- [Problem to solve]: Where a line holds the word "bundles", count it, then give only the total for the entries below.

===== Supplied data =====

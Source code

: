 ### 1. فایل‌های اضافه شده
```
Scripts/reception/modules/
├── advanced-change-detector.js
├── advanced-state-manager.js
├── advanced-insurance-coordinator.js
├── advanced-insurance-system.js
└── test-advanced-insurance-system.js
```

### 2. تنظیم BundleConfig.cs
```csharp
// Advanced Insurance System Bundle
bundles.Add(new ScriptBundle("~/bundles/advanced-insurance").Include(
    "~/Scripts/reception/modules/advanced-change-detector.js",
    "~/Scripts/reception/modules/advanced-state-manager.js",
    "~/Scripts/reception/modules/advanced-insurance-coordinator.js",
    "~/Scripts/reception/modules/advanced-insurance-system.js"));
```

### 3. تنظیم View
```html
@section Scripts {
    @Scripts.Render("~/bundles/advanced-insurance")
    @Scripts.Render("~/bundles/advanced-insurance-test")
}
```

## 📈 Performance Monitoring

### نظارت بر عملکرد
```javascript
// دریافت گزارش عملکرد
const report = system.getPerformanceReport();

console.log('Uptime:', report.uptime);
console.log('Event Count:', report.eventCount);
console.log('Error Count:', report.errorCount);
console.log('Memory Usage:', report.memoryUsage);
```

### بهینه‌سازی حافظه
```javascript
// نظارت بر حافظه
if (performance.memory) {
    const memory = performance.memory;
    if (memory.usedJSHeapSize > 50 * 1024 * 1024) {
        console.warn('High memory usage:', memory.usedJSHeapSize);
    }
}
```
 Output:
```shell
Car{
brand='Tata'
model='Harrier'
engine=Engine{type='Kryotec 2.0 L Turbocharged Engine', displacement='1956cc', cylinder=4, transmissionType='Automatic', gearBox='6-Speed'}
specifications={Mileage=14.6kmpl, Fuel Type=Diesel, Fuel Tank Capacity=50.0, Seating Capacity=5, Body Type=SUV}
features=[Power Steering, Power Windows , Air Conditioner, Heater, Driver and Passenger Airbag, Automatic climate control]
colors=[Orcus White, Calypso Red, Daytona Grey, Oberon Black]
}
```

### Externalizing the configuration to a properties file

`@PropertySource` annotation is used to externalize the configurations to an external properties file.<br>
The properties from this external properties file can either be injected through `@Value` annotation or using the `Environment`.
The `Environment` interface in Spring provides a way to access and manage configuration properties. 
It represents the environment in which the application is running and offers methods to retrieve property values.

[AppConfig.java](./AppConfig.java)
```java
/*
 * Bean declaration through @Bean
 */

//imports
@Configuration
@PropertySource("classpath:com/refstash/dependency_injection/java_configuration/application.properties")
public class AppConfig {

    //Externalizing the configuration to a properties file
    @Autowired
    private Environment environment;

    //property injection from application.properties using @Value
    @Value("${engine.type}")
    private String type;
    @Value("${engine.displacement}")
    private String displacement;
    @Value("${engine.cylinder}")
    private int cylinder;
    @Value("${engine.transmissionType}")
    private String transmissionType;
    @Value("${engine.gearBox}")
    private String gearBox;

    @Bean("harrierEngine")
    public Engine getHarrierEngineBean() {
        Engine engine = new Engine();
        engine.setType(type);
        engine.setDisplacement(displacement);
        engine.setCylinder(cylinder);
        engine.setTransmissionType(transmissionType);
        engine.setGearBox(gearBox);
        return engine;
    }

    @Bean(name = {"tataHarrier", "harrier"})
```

=====

- [Reply to the exercise]: 3